3. We are fully committed to strengthening our bilateral, regional and international cooperation to counter terrorism in a comprehensive manner and to make Southeast Asia a safer place for all as reflected in the 7th ASEAN Summit Declaration on Joint Action to Counter Terrorism. We believe this would ensure peace, stability and security in our efforts to achieve greater development, progress and prosperity in ASEAN.

4. Encouraged by the achievements and progress of ASEAN over the years, we are determined to work even harder. We resolved towards realising the ASEAN Vision 2020 through the implementation of the Hanoi Plan of Action and the development of the Roadmap for the Integration of ASEAN (RIA) as instructed by our Leaders at the 7th ASEAN Summit.

5. Our priority is to further enhance our integration especially in ensuring the strength and competitiveness of our economies. In this regard, the realisation on 1 January 2002 of the ASEAN Free Trade Area (AFTA) among the original six signatories represented a very important milestone to an even deeper integration. We are confident that the implementation of AFTA by our new members would be carried out as scheduled. We would exert every effort to go beyond AFTA and the ASEAN Investment Area (AIA) by deepening market liberalization in trade, services and investment.

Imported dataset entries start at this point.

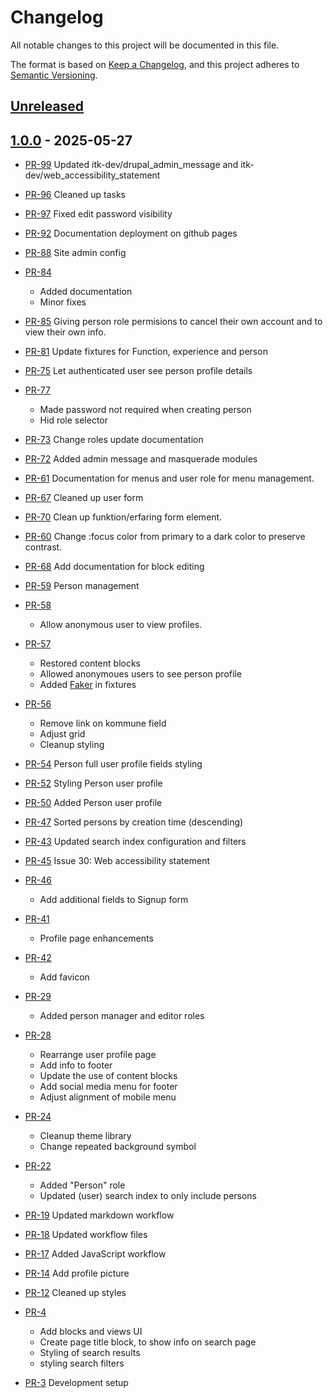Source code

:# Changelog

All notable changes to this project will be documented in this file.

The format is based on [Keep a Changelog](https://keepachangelog.com/en/1.1.0/),
and this project adheres to [Semantic Versioning](https://semver.org/spec/v2.0.0.html).

## [Unreleased]

## [1.0.0] - 2025-05-27

* [PR-99](https://github.com/itk-dev/filmfolk/pull/99)
  Updated itk-dev/drupal_admin_message and itk-dev/web_accessibility_statement
* [PR-96](https://github.com/itk-dev/filmfolk/pull/96)
  Cleaned up tasks
* [PR-97](https://github.com/itk-dev/filmfolk/pull/97)
  Fixed edit password visibility
* [PR-92](https://github.com/itk-dev/filmfolk/pull/92)
  Documentation deployment on github pages
* [PR-88](https://github.com/itk-dev/filmfolk/pull/88)
  Site admin config
* [PR-84](https://github.com/itk-dev/filmfolk/pull/84)
  * Added documentation
  * Minor fixes
* [PR-85](https://github.com/itk-dev/filmfolk/pull/85)
  Giving person role permisions to cancel their own account and to view their own info.
* [PR-81](https://github.com/itk-dev/filmfolk/pull/81)
  Update fixtures for Function, experience and person
* [PR-75](https://github.com/itk-dev/filmfolk/pull/75)
  Let authenticated user see person profile details
* [PR-77](https://github.com/itk-dev/filmfolk/pull/77)
  * Made password not required when creating person
  * Hid role selector
* [PR-73](https://github.com/itk-dev/filmfolk/pull/73)
  Change roles update documentation
* [PR-72](https://github.com/itk-dev/filmfolk/pull/72)
  Added admin message and masquerade modules
* [PR-61](https://github.com/itk-dev/filmfolk/pull/61)
  Documentation for menus and user role for menu management.
* [PR-67](https://github.com/itk-dev/filmfolk/pull/67)
  Cleaned up user form
* [PR-70](https://github.com/itk-dev/filmfolk/pull/70)
  Clean up funktion/erfaring form element.
* [PR-60](https://github.com/itk-dev/filmfolk/pull/60)
  Change :focus color from primary to a dark color to preserve contrast.
* [PR-68](https://github.com/itk-dev/filmfolk/pull/68)
  Add documentation for block editing
* [PR-59](https://github.com/itk-dev/filmfolk/pull/59)
  Person management
* [PR-58](https://github.com/itk-dev/filmfolk/pull/58)
  * Allow anonymous user to view profiles.
* [PR-57](https://github.com/itk-dev/filmfolk/pull/57)
  * Restored content blocks
  * Allowed anonymoues users to see person profile
  * Added [Faker](https://fakerphp.org/) in fixtures
* [PR-56](https://github.com/itk-dev/filmfolk/pull/56)
  * Remove link on kommune field
  * Adjust grid
  * Cleanup styling
* [PR-54](https://github.com/itk-dev/filmfolk/pull/54)
  Person full user profile fields styling
* [PR-52](https://github.com/itk-dev/filmfolk/pull/52)
  Styling Person user profile
* [PR-50](https://github.com/itk-dev/filmfolk/pull/50)
  Added Person user profile
* [PR-47](https://github.com/itk-dev/filmfolk/pull/47)
  Sorted persons by creation time (descending)
* [PR-43](https://github.com/itk-dev/filmfolk/pull/43)
  Updated search index configuration and filters
* [PR-45](https://github.com/itk-dev/filmfolk/pull/45)
  Issue 30: Web accessibility statement
* [PR-46](https://github.com/itk-dev/filmfolk/pull/46)
  * Add additional fields to Signup form
* [PR-41](https://github.com/itk-dev/filmfolk/pull/41)
  * Profile page enhancements
* [PR-42](https://github.com/itk-dev/filmfolk/pull/42)
  * Add favicon
* [PR-29](https://github.com/itk-dev/filmfolk/pull/29)
  * Added person manager and editor roles
* [PR-28](https://github.com/itk-dev/filmfolk/pull/28)
  * Rearrange user profile page
  * Add info to footer
  * Update the use of content blocks
  * Add social media menu for footer
  * Adjust alignment of mobile menu
* [PR-24](https://github.com/itk-dev/filmfolk/pull/24)
  * Cleanup theme library
  * Change repeated background symbol
* [PR-22](https://github.com/itk-dev/filmfolk/pull/22)
  * Added "Person" role
  * Updated (user) search index to only include persons
* [PR-19](https://github.com/itk-dev/filmfolk/pull/19)
  Updated markdown workflow
* [PR-18](https://github.com/itk-dev/filmfolk/pull/18)
  Updated workflow files
* [PR-17](https://github.com/itk-dev/filmfolk/pull/17)
  Added JavaScript workflow
* [PR-14](https://github.com/itk-dev/filmfolk/pull/14)
  Add profile picture
* [PR-12](https://github.com/itk-dev/filmfolk/pull/12)
  Cleaned up styles
* [PR-4](https://github.com/itk-dev/filmfolk/pull/4)
  * Add blocks and views UI
  * Create page title block, to show info on search page
  * Styling of search results
  * styling search filters

* [PR-3](https://github.com/itk-dev/filmfolk/pull/3)
  Development setup

[Unreleased]: https://github.com/rimi-itk/filmfolk/compare/1.0.0...HEAD
[1.0.0]: https://github.com/rimi-itk/filmfolk/releases/tag/1.0.0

6. We recognised the strategic value of intensifying our dialogue processes within ASEAN as well as developing linkages with friends and partners in promoting cooperation, broader understanding and addressing areas of common concern. Through our own Summits and Ministerial Meetings, Post Ministerial Conferences (PMC), ASEAN Dialogue Relations, ASEAN Regional Forum (ARF) and the ASEAN + 3 process and other relevant international fora, we can maintain our coherence and cohesiveness and ensure that ASEAN continues to play a pivotal role, and to remain open and outward-looking.

7. In order to provide for better prospects and greater confidence for our people, friends and partners, we are determined to take urgent concrete measures in addressing the immediate and long-term concerns affecting the region.

Combatting Terrorism

8. We recognised that terrorism is a global threat and that the disturbing acts of terrorism and transnational crimes, which continue to threaten world peace and stability, must be tackled by the international community. Towards this end, we called for the need to undertake concerted efforts and concrete initiatives at all levels.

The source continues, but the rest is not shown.